Updated: Oct 19, 2021

This fiber won't deplete the oil reserves and won't pollute the planet

Some home-spun hemp pieces (the stripes are usually cotton or linen).

My latest acquisition, two Unbleached, Homespun Hemp Towels (check out the texture!)

Hemp is known to man for at least 10.000 years, with pieces of fabric found by archeologists in today’s Iraq dating back to 8.000BC. It reached Europe around 1.200 BC and then it spread rapidly to the rest of the world. Ever since, it was used for making clothing and all sorts of household items, from bedding to grain sacks and anything else that required a strong fabric. It was the choice for the mases because the plant was fairly easy to grow and process with primitive implements.

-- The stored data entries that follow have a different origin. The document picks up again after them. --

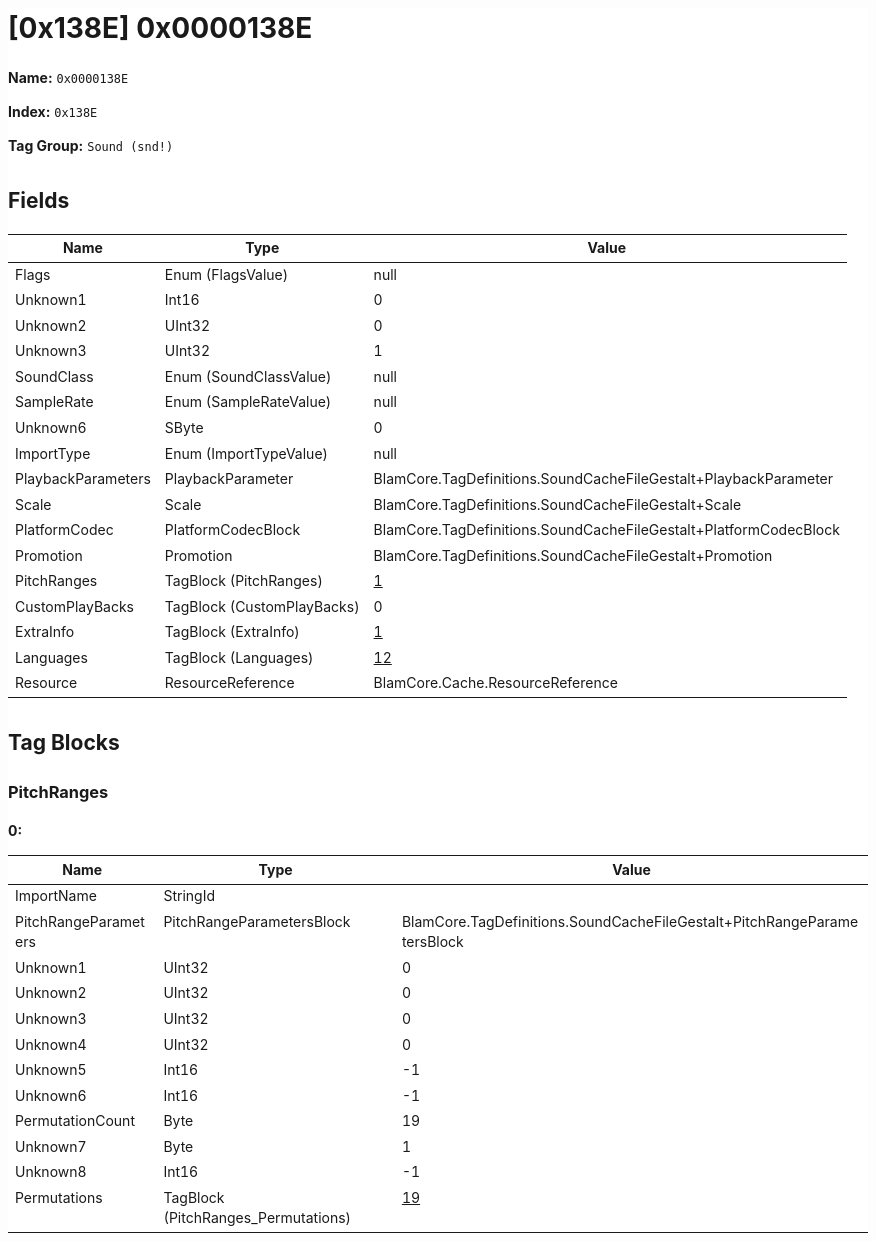 # [0x138E] 0x0000138E

**Name:** ```0x0000138E```

**Index:** ```0x138E```

**Tag Group:** ```Sound (snd!)```

## Fields

Name	| Type	| Value
---	|---	|---	|
Flags	|Enum (FlagsValue)	|null
Unknown1	|Int16	|0
Unknown2	|UInt32	|0
Unknown3	|UInt32	|1
SoundClass	|Enum (SoundClassValue)	|null
SampleRate	|Enum (SampleRateValue)	|null
Unknown6	|SByte	|0
ImportType	|Enum (ImportTypeValue)	|null
PlaybackParameters	|PlaybackParameter	|BlamCore.TagDefinitions.SoundCacheFileGestalt+PlaybackParameter
Scale	|Scale	|BlamCore.TagDefinitions.SoundCacheFileGestalt+Scale
PlatformCodec	|PlatformCodecBlock	|BlamCore.TagDefinitions.SoundCacheFileGestalt+PlatformCodecBlock
Promotion	|Promotion	|BlamCore.TagDefinitions.SoundCacheFileGestalt+Promotion
PitchRanges	|TagBlock (PitchRanges)	|[1](#pitchranges)
CustomPlayBacks	|TagBlock (CustomPlayBacks)	|0
ExtraInfo	|TagBlock (ExtraInfo)	|[1](#extrainfo)
Languages	|TagBlock (Languages)	|[12](#languages)
Resource	|ResourceReference	|BlamCore.Cache.ResourceReference


## Tag Blocks

### PitchRanges

**0:**

Name	| Type	| Value
---	|---	|---	|
ImportName	|StringId	||default|
PitchRangeParameters	|PitchRangeParametersBlock	|BlamCore.TagDefinitions.SoundCacheFileGestalt+PitchRangeParametersBlock
Unknown1	|UInt32	|0
Unknown2	|UInt32	|0
Unknown3	|UInt32	|0
Unknown4	|UInt32	|0
Unknown5	|Int16	|-1
Unknown6	|Int16	|-1
PermutationCount	|Byte	|19
Unknown7	|Byte	|1
Unknown8	|Int16	|-1
Permutations	|TagBlock (PitchRanges_Permutations)	|[19](#pitchranges_permutations)
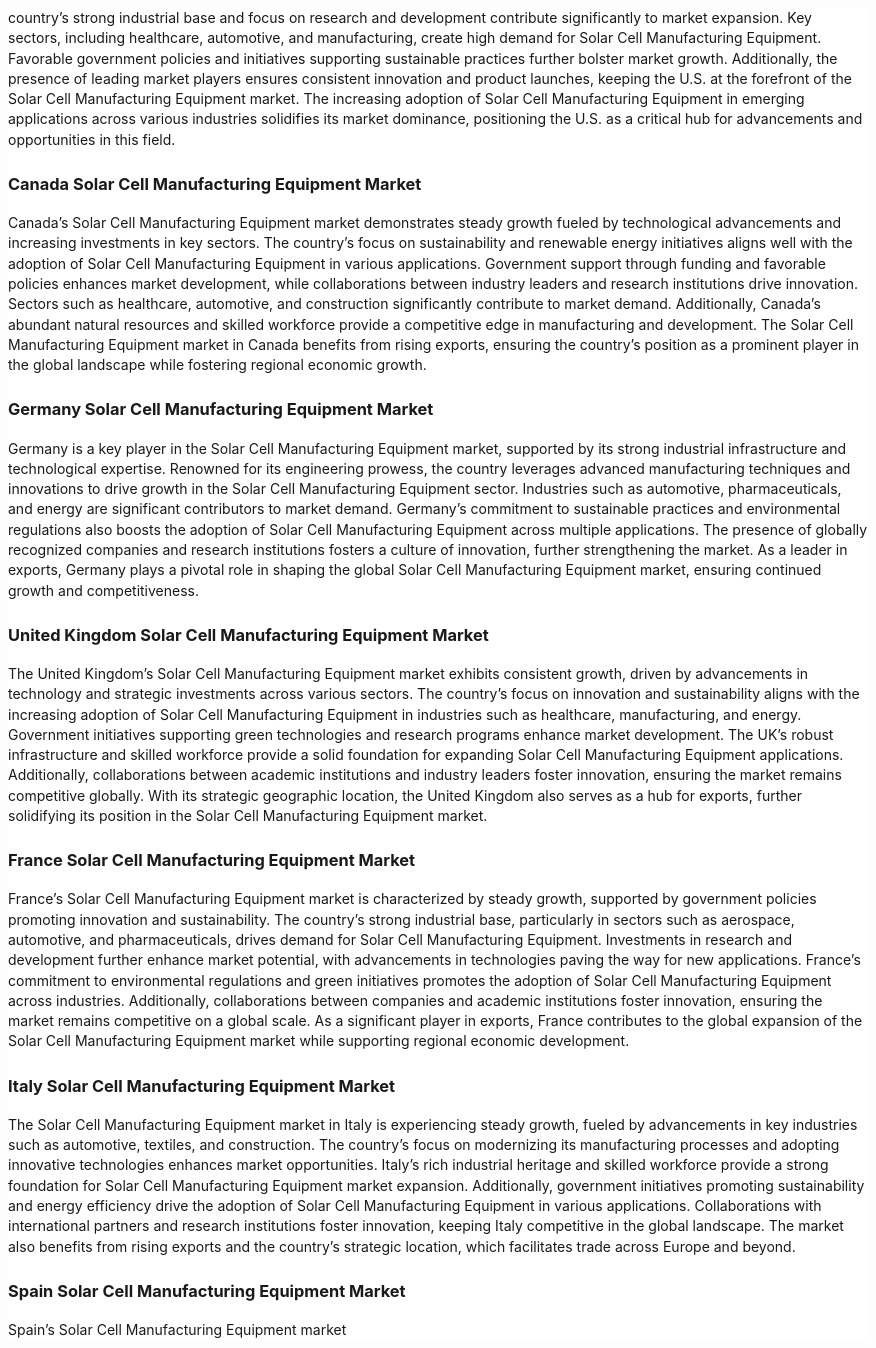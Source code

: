 country&rsquo;s strong industrial base and focus on research and development contribute significantly to market expansion. Key sectors, including healthcare, automotive, and manufacturing, create high demand for Solar Cell Manufacturing Equipment. Favorable government policies and initiatives supporting sustainable practices further bolster market growth. Additionally, the presence of leading market players ensures consistent innovation and product launches, keeping the U.S. at the forefront of the Solar Cell Manufacturing Equipment market. The increasing adoption of Solar Cell Manufacturing Equipment in emerging applications across various industries solidifies its market dominance, positioning the U.S. as a critical hub for advancements and opportunities in this field.</p><h3>Canada Solar Cell Manufacturing Equipment Market</h3><p>Canada&rsquo;s Solar Cell Manufacturing Equipment market demonstrates steady growth fueled by technological advancements and increasing investments in key sectors. The country&rsquo;s focus on sustainability and renewable energy initiatives aligns well with the adoption of Solar Cell Manufacturing Equipment in various applications. Government support through funding and favorable policies enhances market development, while collaborations between industry leaders and research institutions drive innovation. Sectors such as healthcare, automotive, and construction significantly contribute to market demand. Additionally, Canada&rsquo;s abundant natural resources and skilled workforce provide a competitive edge in manufacturing and development. The Solar Cell Manufacturing Equipment market in Canada benefits from rising exports, ensuring the country&rsquo;s position as a prominent player in the global landscape while fostering regional economic growth.</p><h3>Germany Solar Cell Manufacturing Equipment Market</h3><p>Germany is a key player in the Solar Cell Manufacturing Equipment market, supported by its strong industrial infrastructure and technological expertise. Renowned for its engineering prowess, the country leverages advanced manufacturing techniques and innovations to drive growth in the Solar Cell Manufacturing Equipment sector. Industries such as automotive, pharmaceuticals, and energy are significant contributors to market demand. Germany&rsquo;s commitment to sustainable practices and environmental regulations also boosts the adoption of Solar Cell Manufacturing Equipment across multiple applications. The presence of globally recognized companies and research institutions fosters a culture of innovation, further strengthening the market. As a leader in exports, Germany plays a pivotal role in shaping the global Solar Cell Manufacturing Equipment market, ensuring continued growth and competitiveness.</p><h3>United Kingdom Solar Cell Manufacturing Equipment Market</h3><p>The United Kingdom&rsquo;s Solar Cell Manufacturing Equipment market exhibits consistent growth, driven by advancements in technology and strategic investments across various sectors. The country&rsquo;s focus on innovation and sustainability aligns with the increasing adoption of Solar Cell Manufacturing Equipment in industries such as healthcare, manufacturing, and energy. Government initiatives supporting green technologies and research programs enhance market development. The UK&rsquo;s robust infrastructure and skilled workforce provide a solid foundation for expanding Solar Cell Manufacturing Equipment applications. Additionally, collaborations between academic institutions and industry leaders foster innovation, ensuring the market remains competitive globally. With its strategic geographic location, the United Kingdom also serves as a hub for exports, further solidifying its position in the Solar Cell Manufacturing Equipment market.</p><h3>France Solar Cell Manufacturing Equipment Market</h3><p>France&rsquo;s Solar Cell Manufacturing Equipment market is characterized by steady growth, supported by government policies promoting innovation and sustainability. The country&rsquo;s strong industrial base, particularly in sectors such as aerospace, automotive, and pharmaceuticals, drives demand for Solar Cell Manufacturing Equipment. Investments in research and development further enhance market potential, with advancements in technologies paving the way for new applications. France&rsquo;s commitment to environmental regulations and green initiatives promotes the adoption of Solar Cell Manufacturing Equipment across industries. Additionally, collaborations between companies and academic institutions foster innovation, ensuring the market remains competitive on a global scale. As a significant player in exports, France contributes to the global expansion of the Solar Cell Manufacturing Equipment market while supporting regional economic development.</p><h3>Italy Solar Cell Manufacturing Equipment Market</h3><p>The Solar Cell Manufacturing Equipment market in Italy is experiencing steady growth, fueled by advancements in key industries such as automotive, textiles, and construction. The country&rsquo;s focus on modernizing its manufacturing processes and adopting innovative technologies enhances market opportunities. Italy&rsquo;s rich industrial heritage and skilled workforce provide a strong foundation for Solar Cell Manufacturing Equipment market expansion. Additionally, government initiatives promoting sustainability and energy efficiency drive the adoption of Solar Cell Manufacturing Equipment in various applications. Collaborations with international partners and research institutions foster innovation, keeping Italy competitive in the global landscape. The market also benefits from rising exports and the country&rsquo;s strategic location, which facilitates trade across Europe and beyond.</p><h3>Spain Solar Cell Manufacturing Equipment Market</h3><p>Spain&rsquo;s Solar Cell Manufacturing Equipment market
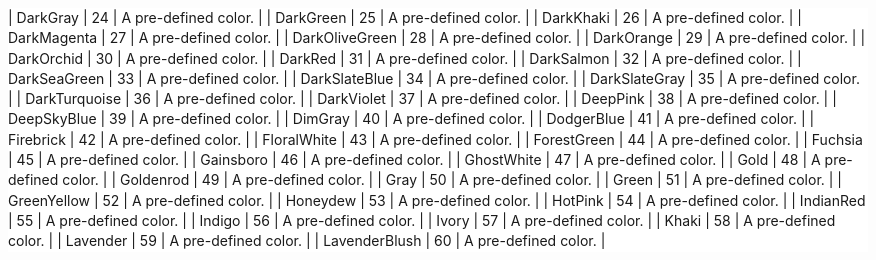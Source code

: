 | DarkGray | 24 | A pre-defined color. |
| DarkGreen | 25 | A pre-defined color. |
| DarkKhaki | 26 | A pre-defined color. |
| DarkMagenta | 27 | A pre-defined color. |
| DarkOliveGreen | 28 | A pre-defined color. |
| DarkOrange | 29 | A pre-defined color. |
| DarkOrchid | 30 | A pre-defined color. |
| DarkRed | 31 | A pre-defined color. |
| DarkSalmon | 32 | A pre-defined color. |
| DarkSeaGreen | 33 | A pre-defined color. |
| DarkSlateBlue | 34 | A pre-defined color. |
| DarkSlateGray | 35 | A pre-defined color. |
| DarkTurquoise | 36 | A pre-defined color. |
| DarkViolet | 37 | A pre-defined color. |
| DeepPink | 38 | A pre-defined color. |
| DeepSkyBlue | 39 | A pre-defined color. |
| DimGray | 40 | A pre-defined color. |
| DodgerBlue | 41 | A pre-defined color. |
| Firebrick | 42 | A pre-defined color. |
| FloralWhite | 43 | A pre-defined color. |
| ForestGreen | 44 | A pre-defined color. |
| Fuchsia | 45 | A pre-defined color. |
| Gainsboro | 46 | A pre-defined color. |
| GhostWhite | 47 | A pre-defined color. |
| Gold | 48 | A pre-defined color. |
| Goldenrod | 49 | A pre-defined color. |
| Gray | 50 | A pre-defined color. |
| Green | 51 | A pre-defined color. |
| GreenYellow | 52 | A pre-defined color. |
| Honeydew | 53 | A pre-defined color. |
| HotPink | 54 | A pre-defined color. |
| IndianRed | 55 | A pre-defined color. |
| Indigo | 56 | A pre-defined color. |
| Ivory | 57 | A pre-defined color. |
| Khaki | 58 | A pre-defined color. |
| Lavender | 59 | A pre-defined color. |
| LavenderBlush | 60 | A pre-defined color. |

The upper-class and nobles used linen and wool for their clothing, then in 552 AD two monks smuggled silk worm eggs from China and that is how this luxury cloth started to be produced in Europe, first in Italy and the Netherlands, then in England in the 13th century and about 1600 made it to America, about at the same time with cotton.

But Hemp was still grown in some places in Eastern Europe sixty or so years ago and as a boy, I remember seeing bundles of plants immersed in the creek and weighed down with rocks, as part of the processing it into workable fibers.

The home-spun hemp cloth was replaced with the much softer, factory- made fabrics, especially in the household items and one would have a hard time finding any today.

What attracts me to it is the rough, bold texture of the material and its light gray/off-white neutral color, although it can be dyed. With the movement towards natural, vegan lifestyles, I see many possibilities for it, worth exploring sources, as it may still be produced in some parts of the world.

While cleaning out my grandmother’s attic, I came across some old pieces of hemp fabric, some kitchen towels and a large pillow case, and to my surprise, all in very good condition. I’m all excited now of the many possibilities to repurpose this great fabric!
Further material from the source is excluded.